Provided data:
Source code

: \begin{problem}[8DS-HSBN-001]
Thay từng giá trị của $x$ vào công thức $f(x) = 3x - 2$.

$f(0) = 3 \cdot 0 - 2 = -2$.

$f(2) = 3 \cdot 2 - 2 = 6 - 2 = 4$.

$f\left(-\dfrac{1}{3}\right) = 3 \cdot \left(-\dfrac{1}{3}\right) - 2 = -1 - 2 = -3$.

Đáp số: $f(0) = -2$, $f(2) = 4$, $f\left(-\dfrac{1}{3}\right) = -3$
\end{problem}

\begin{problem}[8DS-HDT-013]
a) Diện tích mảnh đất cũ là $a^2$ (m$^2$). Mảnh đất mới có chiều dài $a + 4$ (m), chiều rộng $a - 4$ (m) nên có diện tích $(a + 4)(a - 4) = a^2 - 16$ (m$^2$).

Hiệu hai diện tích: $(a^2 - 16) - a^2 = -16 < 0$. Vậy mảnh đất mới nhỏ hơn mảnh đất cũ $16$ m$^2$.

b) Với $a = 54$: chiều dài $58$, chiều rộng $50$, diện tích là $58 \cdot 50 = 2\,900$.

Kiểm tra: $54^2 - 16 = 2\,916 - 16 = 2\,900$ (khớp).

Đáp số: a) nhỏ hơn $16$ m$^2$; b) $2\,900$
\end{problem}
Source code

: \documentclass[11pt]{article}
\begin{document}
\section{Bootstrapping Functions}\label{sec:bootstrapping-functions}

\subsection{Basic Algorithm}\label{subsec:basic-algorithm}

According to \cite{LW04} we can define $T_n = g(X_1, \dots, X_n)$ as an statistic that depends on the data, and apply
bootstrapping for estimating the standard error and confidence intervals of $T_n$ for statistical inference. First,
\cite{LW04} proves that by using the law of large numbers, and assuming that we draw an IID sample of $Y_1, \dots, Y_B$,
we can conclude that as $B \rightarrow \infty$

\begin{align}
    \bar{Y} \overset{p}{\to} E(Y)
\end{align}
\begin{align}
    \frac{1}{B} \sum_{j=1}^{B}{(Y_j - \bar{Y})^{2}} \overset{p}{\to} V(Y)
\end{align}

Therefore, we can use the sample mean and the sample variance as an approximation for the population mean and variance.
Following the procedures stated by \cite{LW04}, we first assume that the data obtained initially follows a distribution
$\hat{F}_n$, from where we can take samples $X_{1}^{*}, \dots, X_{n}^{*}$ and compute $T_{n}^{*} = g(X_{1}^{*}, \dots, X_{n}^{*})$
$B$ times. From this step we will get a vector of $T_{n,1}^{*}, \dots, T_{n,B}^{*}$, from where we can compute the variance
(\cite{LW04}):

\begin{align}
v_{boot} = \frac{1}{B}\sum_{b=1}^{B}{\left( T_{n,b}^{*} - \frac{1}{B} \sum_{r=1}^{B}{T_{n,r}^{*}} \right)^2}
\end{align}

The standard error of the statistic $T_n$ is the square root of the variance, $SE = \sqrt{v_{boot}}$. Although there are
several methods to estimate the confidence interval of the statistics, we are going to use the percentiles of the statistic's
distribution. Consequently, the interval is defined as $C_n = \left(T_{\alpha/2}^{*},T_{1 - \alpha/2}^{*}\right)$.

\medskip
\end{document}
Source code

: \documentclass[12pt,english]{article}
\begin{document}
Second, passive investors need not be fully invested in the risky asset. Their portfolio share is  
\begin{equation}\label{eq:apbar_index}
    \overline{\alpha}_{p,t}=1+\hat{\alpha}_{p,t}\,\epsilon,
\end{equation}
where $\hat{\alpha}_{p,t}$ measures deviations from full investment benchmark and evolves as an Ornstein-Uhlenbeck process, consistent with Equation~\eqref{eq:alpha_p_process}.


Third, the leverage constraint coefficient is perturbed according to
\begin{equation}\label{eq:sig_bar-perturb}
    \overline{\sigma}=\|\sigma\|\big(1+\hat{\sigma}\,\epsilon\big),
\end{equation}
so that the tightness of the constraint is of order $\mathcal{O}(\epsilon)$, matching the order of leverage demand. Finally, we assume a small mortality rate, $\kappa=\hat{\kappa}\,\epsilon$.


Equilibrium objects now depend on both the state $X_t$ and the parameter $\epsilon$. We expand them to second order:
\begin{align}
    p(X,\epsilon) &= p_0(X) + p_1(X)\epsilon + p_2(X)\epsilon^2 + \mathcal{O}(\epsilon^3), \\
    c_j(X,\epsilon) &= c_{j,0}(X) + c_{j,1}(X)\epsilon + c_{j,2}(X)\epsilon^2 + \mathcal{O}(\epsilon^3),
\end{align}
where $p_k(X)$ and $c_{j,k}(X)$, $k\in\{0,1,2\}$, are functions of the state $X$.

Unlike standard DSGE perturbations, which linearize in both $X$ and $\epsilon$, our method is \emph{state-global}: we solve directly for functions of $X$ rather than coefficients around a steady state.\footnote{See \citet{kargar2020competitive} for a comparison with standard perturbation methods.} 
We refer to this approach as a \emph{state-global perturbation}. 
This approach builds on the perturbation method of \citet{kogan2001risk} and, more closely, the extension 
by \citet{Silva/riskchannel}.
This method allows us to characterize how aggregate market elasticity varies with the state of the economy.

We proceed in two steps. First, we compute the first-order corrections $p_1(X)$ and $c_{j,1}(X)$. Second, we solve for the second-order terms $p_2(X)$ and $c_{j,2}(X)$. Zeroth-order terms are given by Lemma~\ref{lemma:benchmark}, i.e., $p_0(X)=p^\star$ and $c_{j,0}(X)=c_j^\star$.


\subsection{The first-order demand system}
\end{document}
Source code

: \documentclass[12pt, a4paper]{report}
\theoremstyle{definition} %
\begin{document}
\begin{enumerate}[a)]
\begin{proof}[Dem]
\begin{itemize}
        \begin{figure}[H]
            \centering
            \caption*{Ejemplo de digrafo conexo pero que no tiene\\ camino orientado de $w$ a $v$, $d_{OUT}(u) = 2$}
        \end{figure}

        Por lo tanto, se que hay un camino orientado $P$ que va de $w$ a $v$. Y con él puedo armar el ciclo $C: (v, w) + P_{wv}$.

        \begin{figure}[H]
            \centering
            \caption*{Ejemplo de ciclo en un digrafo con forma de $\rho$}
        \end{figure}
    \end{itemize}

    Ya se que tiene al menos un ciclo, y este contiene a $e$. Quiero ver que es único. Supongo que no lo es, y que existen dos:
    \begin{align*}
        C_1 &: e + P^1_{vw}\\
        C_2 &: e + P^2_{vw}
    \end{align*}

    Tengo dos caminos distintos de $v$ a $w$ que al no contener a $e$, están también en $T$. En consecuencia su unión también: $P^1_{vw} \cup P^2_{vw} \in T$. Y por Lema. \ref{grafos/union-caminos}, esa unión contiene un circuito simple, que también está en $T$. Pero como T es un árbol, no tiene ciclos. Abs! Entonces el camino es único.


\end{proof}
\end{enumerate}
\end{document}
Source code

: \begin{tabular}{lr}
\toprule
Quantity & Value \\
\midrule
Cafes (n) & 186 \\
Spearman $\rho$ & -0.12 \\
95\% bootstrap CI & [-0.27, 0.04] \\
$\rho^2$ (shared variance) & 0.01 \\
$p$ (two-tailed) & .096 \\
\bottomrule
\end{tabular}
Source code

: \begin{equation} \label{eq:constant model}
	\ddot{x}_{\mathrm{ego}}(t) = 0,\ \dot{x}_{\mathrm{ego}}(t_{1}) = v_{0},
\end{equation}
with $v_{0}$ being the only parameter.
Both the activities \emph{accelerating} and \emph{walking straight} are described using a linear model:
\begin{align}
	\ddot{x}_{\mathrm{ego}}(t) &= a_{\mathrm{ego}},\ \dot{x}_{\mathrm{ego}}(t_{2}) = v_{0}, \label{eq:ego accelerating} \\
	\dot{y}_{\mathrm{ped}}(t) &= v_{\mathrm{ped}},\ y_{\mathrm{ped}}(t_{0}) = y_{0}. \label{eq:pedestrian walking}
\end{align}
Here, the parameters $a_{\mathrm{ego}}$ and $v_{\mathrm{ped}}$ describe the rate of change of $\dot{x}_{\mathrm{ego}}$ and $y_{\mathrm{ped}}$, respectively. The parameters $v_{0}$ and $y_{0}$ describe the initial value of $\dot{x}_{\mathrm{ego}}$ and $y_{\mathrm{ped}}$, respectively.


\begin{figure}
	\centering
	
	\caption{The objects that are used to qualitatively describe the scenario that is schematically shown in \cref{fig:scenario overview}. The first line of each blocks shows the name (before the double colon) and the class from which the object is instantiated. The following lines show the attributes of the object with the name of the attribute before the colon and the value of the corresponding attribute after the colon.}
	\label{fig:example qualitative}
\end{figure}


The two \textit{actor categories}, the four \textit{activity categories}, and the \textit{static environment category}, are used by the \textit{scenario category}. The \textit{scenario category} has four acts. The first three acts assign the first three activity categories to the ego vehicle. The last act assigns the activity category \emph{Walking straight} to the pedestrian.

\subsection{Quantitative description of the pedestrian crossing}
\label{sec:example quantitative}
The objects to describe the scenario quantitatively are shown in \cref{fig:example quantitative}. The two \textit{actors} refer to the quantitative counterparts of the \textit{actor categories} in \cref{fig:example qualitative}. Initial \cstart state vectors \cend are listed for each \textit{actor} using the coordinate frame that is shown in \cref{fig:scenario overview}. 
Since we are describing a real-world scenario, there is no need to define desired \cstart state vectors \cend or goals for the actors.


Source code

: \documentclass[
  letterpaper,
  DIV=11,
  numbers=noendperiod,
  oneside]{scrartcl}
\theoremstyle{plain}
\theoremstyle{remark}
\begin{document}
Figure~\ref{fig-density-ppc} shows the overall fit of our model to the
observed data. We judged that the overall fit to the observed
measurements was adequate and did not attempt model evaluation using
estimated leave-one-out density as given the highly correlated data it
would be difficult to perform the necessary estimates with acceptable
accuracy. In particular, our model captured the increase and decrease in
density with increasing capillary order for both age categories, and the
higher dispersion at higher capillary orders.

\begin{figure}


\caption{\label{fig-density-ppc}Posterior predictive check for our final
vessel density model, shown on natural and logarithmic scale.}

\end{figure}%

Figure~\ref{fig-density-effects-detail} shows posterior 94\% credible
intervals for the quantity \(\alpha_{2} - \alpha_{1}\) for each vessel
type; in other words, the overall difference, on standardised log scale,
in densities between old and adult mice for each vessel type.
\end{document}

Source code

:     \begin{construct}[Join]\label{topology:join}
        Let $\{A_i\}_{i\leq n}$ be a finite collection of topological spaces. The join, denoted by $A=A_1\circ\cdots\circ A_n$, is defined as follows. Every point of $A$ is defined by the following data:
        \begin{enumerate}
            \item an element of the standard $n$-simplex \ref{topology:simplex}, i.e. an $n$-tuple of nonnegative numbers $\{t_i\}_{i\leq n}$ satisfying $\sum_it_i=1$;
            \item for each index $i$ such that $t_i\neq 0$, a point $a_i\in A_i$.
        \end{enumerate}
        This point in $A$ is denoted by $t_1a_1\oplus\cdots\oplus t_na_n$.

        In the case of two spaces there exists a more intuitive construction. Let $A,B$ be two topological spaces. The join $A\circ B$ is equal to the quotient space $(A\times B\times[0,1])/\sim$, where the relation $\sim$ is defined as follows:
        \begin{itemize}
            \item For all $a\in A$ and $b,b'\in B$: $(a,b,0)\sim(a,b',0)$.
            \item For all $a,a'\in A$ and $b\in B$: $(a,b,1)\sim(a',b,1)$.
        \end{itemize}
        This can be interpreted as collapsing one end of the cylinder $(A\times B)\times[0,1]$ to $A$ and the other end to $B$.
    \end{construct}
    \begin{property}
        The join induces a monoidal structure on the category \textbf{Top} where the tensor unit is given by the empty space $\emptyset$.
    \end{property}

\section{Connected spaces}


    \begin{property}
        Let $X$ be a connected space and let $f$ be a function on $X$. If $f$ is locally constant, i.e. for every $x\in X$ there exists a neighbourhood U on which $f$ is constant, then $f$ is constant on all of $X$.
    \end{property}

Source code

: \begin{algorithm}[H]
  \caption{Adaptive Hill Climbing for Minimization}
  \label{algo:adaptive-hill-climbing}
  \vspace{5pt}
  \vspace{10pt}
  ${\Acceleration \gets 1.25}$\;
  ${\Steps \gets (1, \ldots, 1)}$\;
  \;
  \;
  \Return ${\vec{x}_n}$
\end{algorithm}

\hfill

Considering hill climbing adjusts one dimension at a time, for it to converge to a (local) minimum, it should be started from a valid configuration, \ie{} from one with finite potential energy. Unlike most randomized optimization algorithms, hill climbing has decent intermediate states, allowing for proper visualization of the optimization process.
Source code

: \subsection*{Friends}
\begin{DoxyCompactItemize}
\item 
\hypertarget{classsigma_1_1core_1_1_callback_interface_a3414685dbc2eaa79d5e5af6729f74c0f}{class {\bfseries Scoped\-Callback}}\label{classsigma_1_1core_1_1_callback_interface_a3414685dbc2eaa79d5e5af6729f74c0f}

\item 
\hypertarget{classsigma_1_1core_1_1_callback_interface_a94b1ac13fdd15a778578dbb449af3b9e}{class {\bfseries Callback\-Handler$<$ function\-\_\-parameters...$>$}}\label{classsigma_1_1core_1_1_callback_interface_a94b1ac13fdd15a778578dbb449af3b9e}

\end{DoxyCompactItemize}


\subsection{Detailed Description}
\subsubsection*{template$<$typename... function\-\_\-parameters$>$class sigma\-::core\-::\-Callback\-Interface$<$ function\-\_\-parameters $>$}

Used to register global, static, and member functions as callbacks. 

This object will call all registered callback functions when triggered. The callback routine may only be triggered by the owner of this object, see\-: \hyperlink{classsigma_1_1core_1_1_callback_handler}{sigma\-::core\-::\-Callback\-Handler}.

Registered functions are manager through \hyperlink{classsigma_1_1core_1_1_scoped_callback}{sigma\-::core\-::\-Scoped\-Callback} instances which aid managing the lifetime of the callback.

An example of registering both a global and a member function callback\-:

Work item:
Starting at the line above that contains "type; in other", repeat each line exactly up to and including the line that contains "Hill Climbing for", and stop there.

Result:
type; in other words, the overall difference, on standardised log scale,
in densities between old and adult mice for each vessel type.
\end{document}

Source code

:     \begin{construct}[Join]\label{topology:join}
        Let $\{A_i\}_{i\leq n}$ be a finite collection of topological spaces. The join, denoted by $A=A_1\circ\cdots\circ A_n$, is defined as follows. Every point of $A$ is defined by the following data:
        \begin{enumerate}
            \item an element of the standard $n$-simplex \ref{topology:simplex}, i.e. an $n$-tuple of nonnegative numbers $\{t_i\}_{i\leq n}$ satisfying $\sum_it_i=1$;
            \item for each index $i$ such that $t_i\neq 0$, a point $a_i\in A_i$.
        \end{enumerate}
        This point in $A$ is denoted by $t_1a_1\oplus\cdots\oplus t_na_n$.

        In the case of two spaces there exists a more intuitive construction. Let $A,B$ be two topological spaces. The join $A\circ B$ is equal to the quotient space $(A\times B\times[0,1])/\sim$, where the relation $\sim$ is defined as follows:
        \begin{itemize}
            \item For all $a\in A$ and $b,b'\in B$: $(a,b,0)\sim(a,b',0)$.
            \item For all $a,a'\in A$ and $b\in B$: $(a,b,1)\sim(a',b,1)$.
        \end{itemize}
        This can be interpreted as collapsing one end of the cylinder $(A\times B)\times[0,1]$ to $A$ and the other end to $B$.
    \end{construct}
    \begin{property}
        The join induces a monoidal structure on the category \textbf{Top} where the tensor unit is given by the empty space $\emptyset$.
    \end{property}

\section{Connected spaces}


    \begin{property}
        Let $X$ be a connected space and let $f$ be a function on $X$. If $f$ is locally constant, i.e. for every $x\in X$ there exists a neighbourhood U on which $f$ is constant, then $f$ is constant on all of $X$.
    \end{property}

Source code

: \begin{algorithm}[H]
  \caption{Adaptive Hill Climbing for Minimization}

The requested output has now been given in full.